Activity:
Below are records; copy every line among them that contains the word "Callback".

[Source texts of formatted documents]
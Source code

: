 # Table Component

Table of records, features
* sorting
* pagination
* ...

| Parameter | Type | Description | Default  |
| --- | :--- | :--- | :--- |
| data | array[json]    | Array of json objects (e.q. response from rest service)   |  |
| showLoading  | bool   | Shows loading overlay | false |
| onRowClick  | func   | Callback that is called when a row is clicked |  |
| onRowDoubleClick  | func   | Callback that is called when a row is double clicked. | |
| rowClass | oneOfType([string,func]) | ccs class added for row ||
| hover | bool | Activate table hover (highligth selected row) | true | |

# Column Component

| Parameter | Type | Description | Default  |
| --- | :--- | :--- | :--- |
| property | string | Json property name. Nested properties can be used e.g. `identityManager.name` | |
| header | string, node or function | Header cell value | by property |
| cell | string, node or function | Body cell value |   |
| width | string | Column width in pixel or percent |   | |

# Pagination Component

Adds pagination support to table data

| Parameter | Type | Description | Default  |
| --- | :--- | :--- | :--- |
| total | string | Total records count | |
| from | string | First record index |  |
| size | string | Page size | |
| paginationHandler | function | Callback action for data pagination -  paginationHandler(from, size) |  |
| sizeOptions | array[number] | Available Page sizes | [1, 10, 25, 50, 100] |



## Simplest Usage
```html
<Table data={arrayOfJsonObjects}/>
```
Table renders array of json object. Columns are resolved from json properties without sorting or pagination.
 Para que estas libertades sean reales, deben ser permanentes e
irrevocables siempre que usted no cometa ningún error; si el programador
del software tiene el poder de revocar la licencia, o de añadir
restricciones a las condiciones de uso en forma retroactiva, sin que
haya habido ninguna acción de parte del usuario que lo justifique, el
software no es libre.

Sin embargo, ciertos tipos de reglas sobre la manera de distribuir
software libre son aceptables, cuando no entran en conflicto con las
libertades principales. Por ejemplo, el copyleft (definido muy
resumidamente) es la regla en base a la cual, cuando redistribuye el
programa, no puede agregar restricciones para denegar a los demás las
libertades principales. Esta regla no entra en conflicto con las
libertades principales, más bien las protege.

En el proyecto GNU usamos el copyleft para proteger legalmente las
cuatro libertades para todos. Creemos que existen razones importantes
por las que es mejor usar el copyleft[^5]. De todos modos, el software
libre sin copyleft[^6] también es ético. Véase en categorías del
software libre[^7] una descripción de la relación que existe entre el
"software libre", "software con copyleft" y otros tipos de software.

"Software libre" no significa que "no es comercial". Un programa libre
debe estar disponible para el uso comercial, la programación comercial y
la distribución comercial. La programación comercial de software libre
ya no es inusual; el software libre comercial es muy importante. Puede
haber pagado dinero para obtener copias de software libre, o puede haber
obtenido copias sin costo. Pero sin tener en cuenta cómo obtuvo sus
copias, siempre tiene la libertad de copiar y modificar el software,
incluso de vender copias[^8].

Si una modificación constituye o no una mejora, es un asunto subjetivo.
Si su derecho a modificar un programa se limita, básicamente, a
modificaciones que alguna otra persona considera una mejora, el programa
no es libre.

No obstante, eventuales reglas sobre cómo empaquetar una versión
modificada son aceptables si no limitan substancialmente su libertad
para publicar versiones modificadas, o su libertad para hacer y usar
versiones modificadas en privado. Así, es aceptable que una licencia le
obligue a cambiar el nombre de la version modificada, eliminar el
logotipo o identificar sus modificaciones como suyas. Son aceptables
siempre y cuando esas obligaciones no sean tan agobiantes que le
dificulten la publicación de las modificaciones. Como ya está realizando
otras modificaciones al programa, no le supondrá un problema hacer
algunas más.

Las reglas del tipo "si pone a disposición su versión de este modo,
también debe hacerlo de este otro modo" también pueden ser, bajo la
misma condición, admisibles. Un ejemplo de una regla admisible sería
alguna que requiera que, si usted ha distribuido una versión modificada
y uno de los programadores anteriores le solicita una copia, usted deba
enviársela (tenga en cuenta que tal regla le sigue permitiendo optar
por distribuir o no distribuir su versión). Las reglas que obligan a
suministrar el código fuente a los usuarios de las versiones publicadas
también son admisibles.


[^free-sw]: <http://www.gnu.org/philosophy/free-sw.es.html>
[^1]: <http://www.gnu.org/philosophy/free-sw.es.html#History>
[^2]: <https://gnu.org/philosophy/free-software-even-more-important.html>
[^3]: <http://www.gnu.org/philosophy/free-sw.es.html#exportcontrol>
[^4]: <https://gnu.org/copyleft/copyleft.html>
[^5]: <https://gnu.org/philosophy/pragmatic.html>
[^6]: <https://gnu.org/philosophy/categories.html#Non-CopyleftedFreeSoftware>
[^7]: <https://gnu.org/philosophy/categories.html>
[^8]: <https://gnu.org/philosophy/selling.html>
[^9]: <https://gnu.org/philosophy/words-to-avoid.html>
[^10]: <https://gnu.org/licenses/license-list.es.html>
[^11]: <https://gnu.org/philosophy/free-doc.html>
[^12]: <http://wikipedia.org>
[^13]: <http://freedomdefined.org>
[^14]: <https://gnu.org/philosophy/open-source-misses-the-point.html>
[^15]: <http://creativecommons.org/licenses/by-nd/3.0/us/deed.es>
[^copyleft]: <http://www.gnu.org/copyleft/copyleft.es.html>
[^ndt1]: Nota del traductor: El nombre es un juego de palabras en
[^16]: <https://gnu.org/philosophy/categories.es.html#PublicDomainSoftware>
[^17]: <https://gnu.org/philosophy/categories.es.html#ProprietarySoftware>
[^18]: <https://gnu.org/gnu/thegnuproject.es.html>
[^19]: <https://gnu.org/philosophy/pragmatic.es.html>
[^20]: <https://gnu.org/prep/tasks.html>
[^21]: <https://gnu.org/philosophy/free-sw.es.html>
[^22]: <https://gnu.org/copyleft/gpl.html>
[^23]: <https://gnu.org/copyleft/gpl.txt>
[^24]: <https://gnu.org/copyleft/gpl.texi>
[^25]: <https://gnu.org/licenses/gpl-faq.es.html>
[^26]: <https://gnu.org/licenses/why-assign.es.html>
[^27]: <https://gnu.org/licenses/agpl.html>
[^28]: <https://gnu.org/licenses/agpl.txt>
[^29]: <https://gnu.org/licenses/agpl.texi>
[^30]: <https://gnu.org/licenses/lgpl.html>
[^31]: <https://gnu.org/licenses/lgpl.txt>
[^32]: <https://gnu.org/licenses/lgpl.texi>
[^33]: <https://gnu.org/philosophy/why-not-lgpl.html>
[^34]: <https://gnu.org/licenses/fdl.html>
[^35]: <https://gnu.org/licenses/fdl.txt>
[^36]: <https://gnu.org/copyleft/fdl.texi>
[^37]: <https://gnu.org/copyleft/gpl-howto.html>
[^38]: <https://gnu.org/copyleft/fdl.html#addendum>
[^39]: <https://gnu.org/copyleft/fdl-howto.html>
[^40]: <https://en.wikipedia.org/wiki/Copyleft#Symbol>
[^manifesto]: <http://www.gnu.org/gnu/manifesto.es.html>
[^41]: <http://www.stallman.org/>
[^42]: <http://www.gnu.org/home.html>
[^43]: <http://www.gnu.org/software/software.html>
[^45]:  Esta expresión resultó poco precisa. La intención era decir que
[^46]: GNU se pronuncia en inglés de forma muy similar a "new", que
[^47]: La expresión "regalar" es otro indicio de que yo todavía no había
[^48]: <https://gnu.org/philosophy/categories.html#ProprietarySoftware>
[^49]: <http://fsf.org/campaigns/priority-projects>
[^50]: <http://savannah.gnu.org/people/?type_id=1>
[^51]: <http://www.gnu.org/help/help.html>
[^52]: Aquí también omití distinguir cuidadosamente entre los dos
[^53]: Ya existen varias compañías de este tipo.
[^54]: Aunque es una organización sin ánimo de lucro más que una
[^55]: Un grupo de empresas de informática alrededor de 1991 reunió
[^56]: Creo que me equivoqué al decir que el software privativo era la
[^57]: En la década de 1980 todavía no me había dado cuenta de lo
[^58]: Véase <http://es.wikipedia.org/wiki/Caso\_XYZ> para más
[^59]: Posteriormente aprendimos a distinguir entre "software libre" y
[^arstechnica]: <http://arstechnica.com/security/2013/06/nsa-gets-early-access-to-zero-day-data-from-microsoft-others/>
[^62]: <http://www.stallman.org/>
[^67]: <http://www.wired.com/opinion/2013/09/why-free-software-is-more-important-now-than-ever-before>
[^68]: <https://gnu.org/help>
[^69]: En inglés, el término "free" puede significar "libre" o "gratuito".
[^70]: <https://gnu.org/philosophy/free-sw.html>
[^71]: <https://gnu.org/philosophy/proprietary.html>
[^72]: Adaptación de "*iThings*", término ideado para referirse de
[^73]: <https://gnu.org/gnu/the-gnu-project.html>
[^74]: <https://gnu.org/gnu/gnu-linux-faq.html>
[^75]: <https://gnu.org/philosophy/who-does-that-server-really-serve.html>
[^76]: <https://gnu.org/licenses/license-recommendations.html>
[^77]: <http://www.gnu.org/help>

Task solution:
| onRowClick  | func   | Callback that is called when a row is clicked |  |
| onRowDoubleClick  | func   | Callback that is called when a row is double clicked. | |
| paginationHandler | function | Callback action for data pagination -  paginationHandler(from, size) |  |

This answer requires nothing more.